L'Europa e il futuro della politica
IL RAPPORTO TRA I DIRITTI UMANI E LA SOVRANITA' NAZIONALE
Antonio Gambino
Nel mio intervento, vorrei lasciare da parte l'aspetto europeo della nostra discussione, vale a dire il ruolo che i diritti umani possono e devono avere nella costruzione di una effettiva Unione europea, per fermarmi, invece sul tema più generale del rapporto tra i diritti umani e la sovranità. Vorrei cioè tornare sul problema - che, d'altra parte, negli ultimi decenni è stato molte volte affrontato - del modo in cui questi criteri si collocano nei confronti sia della sovranità esterna degli Stati, vale a dire della indipendenza di ciascuno di loro nei confronti degli altri suoi simili, sia della sovranità popolare.

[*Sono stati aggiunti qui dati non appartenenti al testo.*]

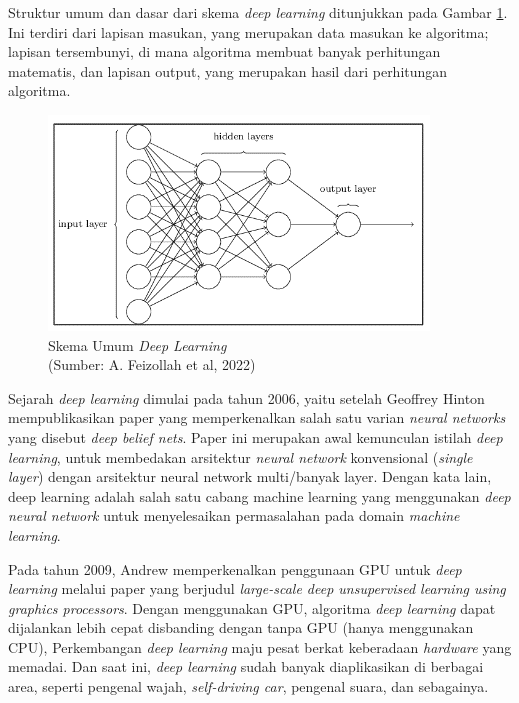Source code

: Struktur umum dan dasar dari skema \textit{deep learning} ditunjukkan pada Gambar \ref{img:Skema-Umum-Deep-Learning}. Ini terdiri dari lapisan masukan, yang merupakan data masukan ke algoritma; lapisan tersembunyi, di mana algoritma membuat banyak perhitungan matematis, dan lapisan output, yang merupakan hasil dari perhitungan algoritma.

\begin{figure}[H]
	\vspace{-0.1cm}
	\begin{center}
		\includegraphics[width=1\columnwidth]{bab2/Gambar/Picture12.png}
	\end{center}
	\vspace{-0.2cm}
	\captionsetup{justification=centering}
	\caption{Skema Umum \textit{Deep Learning}\\(Sumber: A. Feizollah et al, 2022)}\label{img:Skema-Umum-Deep-Learning}
\end{figure}
Sejarah \textit{deep learning} dimulai pada tahun 2006, yaitu setelah Geoffrey Hinton mempublikasikan paper yang memperkenalkan salah satu varian \textit{neural networks} yang disebut \textit{deep belief nets}. Paper ini merupakan awal kemunculan istilah \textit{deep learning}, untuk membedakan arsitektur \textit{neural network} konvensional (\textit{single layer}) dengan arsitektur neural network multi/banyak layer. Dengan kata lain, deep learning adalah salah satu cabang machine learning yang menggunakan \textit{deep neural network} untuk menyelesaikan permasalahan pada domain \textit{machine learning}. 

Pada tahun 2009, Andrew memperkenalkan penggunaan GPU untuk \textit{deep learning} melalui paper yang berjudul \textit{large-scale deep unsupervised learning using graphics processors}. Dengan menggunakan GPU, algoritma \textit{deep learning} dapat dijalankan lebih cepat disbanding dengan tanpa GPU (hanya menggunakan CPU), Perkembangan \textit{deep learning} maju pesat berkat keberadaan \textit{hardware} yang memadai. Dan saat ini, \textit{deep learning} sudah banyak diaplikasikan di berbagai area, seperti pengenal wajah, \textit{self-driving car}, pengenal suara, dan sebagainya.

Al fine di valutare ancora una volta il carattere profondamente rivoluzionario, o se si preferisce, "sovversivo", che tale nozione assume in entrambi questi contesti.
Per quanto riguarda il primo punto, ben poco è possibile aggiungere a quanto, ormai quasi un quarto di secolo fa, ha chiarito, con grande lucidità e precisione, Hedley Bull. "Portata alla sue estreme conseguenze logiche - scrive infatti Bull nel suo libro più famoso, The Anarchical Society - la dottrina dei diritti e dei doveri umani ha un carattere sovversivo nei confronti dell'intero principio che l'umanità debba essere organizzata come una società di Stati sovrani. Infatti, se i diritti di ogni uomo possono essere rivendicati sulla scena politica mondiale al di sopra e contro le pretese del suo Stato, ed i suoi doveri messi in luce senza tener conto della sua posizione come suddito o cittadino di tale Stato, allora la posizione di tale Stato come un corpo dotato di sovranità sopra i suoi cittadini, e autorizzato a pretendere la loro obbedienza, è stata messa in dubbio, e la struttura della società internazionale è stata posta in pericolo. La via è stata aperta al sovvertimento (di tale società) a favore del principio organizzativo alternativo di una società cosmopolitica"1
Un esempio concreto può probabilmente facilitare la percezione di tale cambiamento: che altrimenti può apparire - anche se non lo è - astratto. Prendiamo quindi come punto di riferimento uno degli snodi fondamentali non solo della classica convivenza internazionale ma anche del nostro secolare bagaglio culturale: quello del binomio "politica estera-ragion di Stato". E cerchiamo di vedere in che modo esso, nel nuovo contesto dominato dalla concezione dei diritti umani, risulterebbe modificato.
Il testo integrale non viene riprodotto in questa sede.